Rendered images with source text
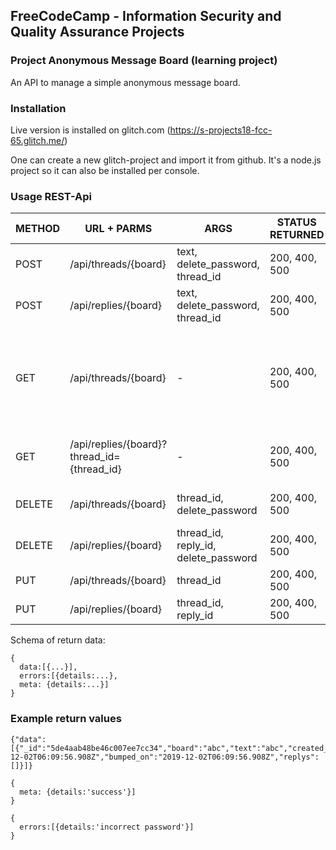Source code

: ## **FreeCodeCamp** - Information Security and Quality Assurance Projects

### Project Anonymous Message Board (learning project)

An API to manage a simple anonymous message board.

### Installation

Live version is installed on glitch.com
(https://s-projects18-fcc-65.glitch.me/)

One can create a new glitch-project and import it from github.
It's a node.js project so it can also be installed per console.

### Usage REST-Api

| METHOD | URL + PARMS          |  ARGS                            | STATUS RETURNED |  DATA RETURNED |
| ------ | -------------------- | -------------------------------- | --------------- | -------------- |
| POST   | /api/threads/{board} | text, delete_password, thread_id | 200, 400, 500   | new thread |
| POST   | /api/replies/{board} | text, delete_password, thread_id | 200, 400, 500   | thread with new reply |
| GET    | /api/threads/{board} | - | 200, 400, 500   | array of most recent 10 bumped threads with most recent 3 replies |
| GET    | /api/replies/{board}?thread_id={thread_id} | - | 200, 400, 500   | entire thread with all it's replies |
| DELETE | /api/threads/{board} | thread_id, delete_password | 200, 400, 500   | (delete thread completely) |
| DELETE | /api/replies/{board} | thread_id, reply_id, delete_password | 200, 400, 500   | (delete reply) |
| PUT    | /api/threads/{board} | thread_id | 200, 400, 500   | (report a thread) |
| PUT    | /api/replies/{board} | thread_id, reply_id | 200, 400, 500   | (report a reply) |

Schema of return data:

``` 
{
  data:[{...}],
  errors:[{details:...},
  meta: {details:...}]
} 
```

### Example return values
```
{"data":[{"_id":"5de4aab48be46c007ee7cc34","board":"abc","text":"abc","created_on":"2019-12-02T06:09:56.908Z","bumped_on":"2019-12-02T06:09:56.908Z","replys":[]}]}
```

``` 
{
  meta: {details:'success'}]
} 
```

``` 
{
  errors:[{details:'incorrect password'}]
} 
```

Work instruction: Your copy should hold all the data word for word. It should hold no pictures.

Expected answer:
Source code

: ## **FreeCodeCamp** - Information Security and Quality Assurance Projects

### Project Anonymous Message Board (learning project)

An API to manage a simple anonymous message board.

### Installation

Live version is installed on glitch.com
(https://s-projects18-fcc-65.glitch.me/)

One can create a new glitch-project and import it from github.
It's a node.js project so it can also be installed per console.

### Usage REST-Api

| METHOD | URL + PARMS          |  ARGS                            | STATUS RETURNED |  DATA RETURNED |
| ------ | -------------------- | -------------------------------- | --------------- | -------------- |
| POST   | /api/threads/{board} | text, delete_password, thread_id | 200, 400, 500   | new thread |
| POST   | /api/replies/{board} | text, delete_password, thread_id | 200, 400, 500   | thread with new reply |
| GET    | /api/threads/{board} | - | 200, 400, 500   | array of most recent 10 bumped threads with most recent 3 replies |
| GET    | /api/replies/{board}?thread_id={thread_id} | - | 200, 400, 500   | entire thread with all it's replies |
| DELETE | /api/threads/{board} | thread_id, delete_password | 200, 400, 500   | (delete thread completely) |
| DELETE | /api/replies/{board} | thread_id, reply_id, delete_password | 200, 400, 500   | (delete reply) |
| PUT    | /api/threads/{board} | thread_id | 200, 400, 500   | (report a thread) |
| PUT    | /api/replies/{board} | thread_id, reply_id | 200, 400, 500   | (report a reply) |

Schema of return data:

``` 
{
  data:[{...}],
  errors:[{details:...},
  meta: {details:...}]
} 
```

### Example return values
```
{"data":[{"_id":"5de4aab48be46c007ee7cc34","board":"abc","text":"abc","created_on":"2019-12-02T06:09:56.908Z","bumped_on":"2019-12-02T06:09:56.908Z","replys":[]}]}
```

``` 
{
  meta: {details:'success'}]
} 
```

``` 
{
  errors:[{details:'incorrect password'}]
} 
```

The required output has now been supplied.